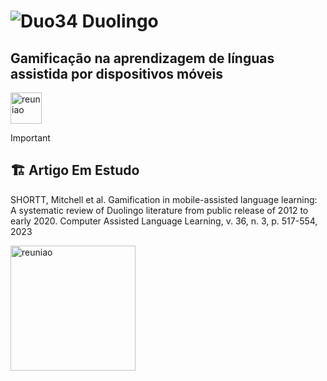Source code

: # ![Duo34](https://i.imgur.com/9TuqFhM.png) Duolingo 

## Gamificação na aprendizagem de línguas assistida por dispositivos móveis 

<img src="https://github.com/DeiseFreire/duolingo_idiomas_gamificacao/assets/51007898/973af551-24e3-45f2-89f7-c10761730af3" 
alt="reuniao" 
min-width="50px" 
max-width="50px" 
width="50px" 
align="center">


> [!IMPORTANT]
>
> 
> ## 🏗️ Artigo Em Estudo
>
>SHORTT, Mitchell et al. Gamification in mobile-assisted language learning: A systematic review of Duolingo literature from public release of 2012 to early 2020.
> Computer Assisted Language Learning, v. 36, n. 3, p. 517-554, 2023



<img src="https://github.com/DeiseFreire/duolingo_idiomas_gamificacao/assets/51007898/cf245ca9-30ce-4857-8241-a2898a282302" 
alt="reuniao" 
min-width="100px" 
max-width="100px" 
width="200px" 
align="center">
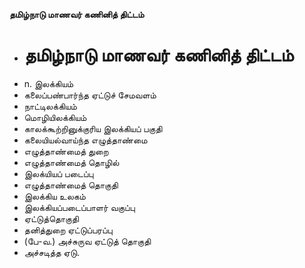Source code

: **தமிழ்நாடு மாணவர் கணினித் திட்டம்**
- # தமிழ்நாடு மாணவர் கணினித் திட்டம்
- n. இலக்கியம்
- கலைப்பண்பார்ந்த ஏட்டுச் சேமவளம்
- நாட்டிலக்கியம்
- மொழியிலக்கியம்
- காலக்கூற்றினுக்குரிய இலக்கியப் பகுதி
- கலையியல்வாய்ந்த எழுத்தாண்மை
- எழுத்தாண்மைத் துறை
- எழுத்தாண்மைத் தொழில்
-  இலக்யியப் படைப்பு
- எழுத்தாண்மைத் தொகுதி
- இலக்கிய உலகம்
- இலக்கியப்படைப்பாளர் வகுப்பு
- ஏட்டுத்தொகுதி
- தனித்துறை ஏட்டுப்பரப்பு
- (பே-வ.) அச்சுருவ ஏட்டுத் தொகுதி
- அச்சடித்த ஏடு.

WHAT THIS TASK INVOLVES: All of the entries must be reproduced exactly, apart from the pictures, which are to be dropped.

WRITTEN RESPONSE:
Source code

: # ![Duo34](https://i.imgur.com/9TuqFhM.png) Duolingo 

## Gamificação na aprendizagem de línguas assistida por dispositivos móveis 

<img src="https://github.com/DeiseFreire/duolingo_idiomas_gamificacao/assets/51007898/973af551-24e3-45f2-89f7-c10761730af3" 
alt="reuniao" 
min-width="50px" 
max-width="50px" 
width="50px" 
align="center">


> [!IMPORTANT]
>
> 
> ## 🏗️ Artigo Em Estudo
>
>SHORTT, Mitchell et al. Gamification in mobile-assisted language learning: A systematic review of Duolingo literature from public release of 2012 to early 2020.
> Computer Assisted Language Learning, v. 36, n. 3, p. 517-554, 2023



<img src="https://github.com/DeiseFreire/duolingo_idiomas_gamificacao/assets/51007898/cf245ca9-30ce-4857-8241-a2898a282302" 
alt="reuniao" 
min-width="100px" 
max-width="100px" 
width="200px" 
align="center">
Source code

: **தமிழ்நாடு மாணவர் கணினித் திட்டம்**
- # தமிழ்நாடு மாணவர் கணினித் திட்டம்
- n. இலக்கியம்
- கலைப்பண்பார்ந்த ஏட்டுச் சேமவளம்
- நாட்டிலக்கியம்
- மொழியிலக்கியம்
- காலக்கூற்றினுக்குரிய இலக்கியப் பகுதி
- கலையியல்வாய்ந்த எழுத்தாண்மை
- எழுத்தாண்மைத் துறை
- எழுத்தாண்மைத் தொழில்
-  இலக்யியப் படைப்பு
- எழுத்தாண்மைத் தொகுதி
- இலக்கிய உலகம்
- இலக்கியப்படைப்பாளர் வகுப்பு
- ஏட்டுத்தொகுதி
- தனித்துறை ஏட்டுப்பரப்பு
- (பே-வ.) அச்சுருவ ஏட்டுத் தொகுதி
- அச்சடித்த ஏடு.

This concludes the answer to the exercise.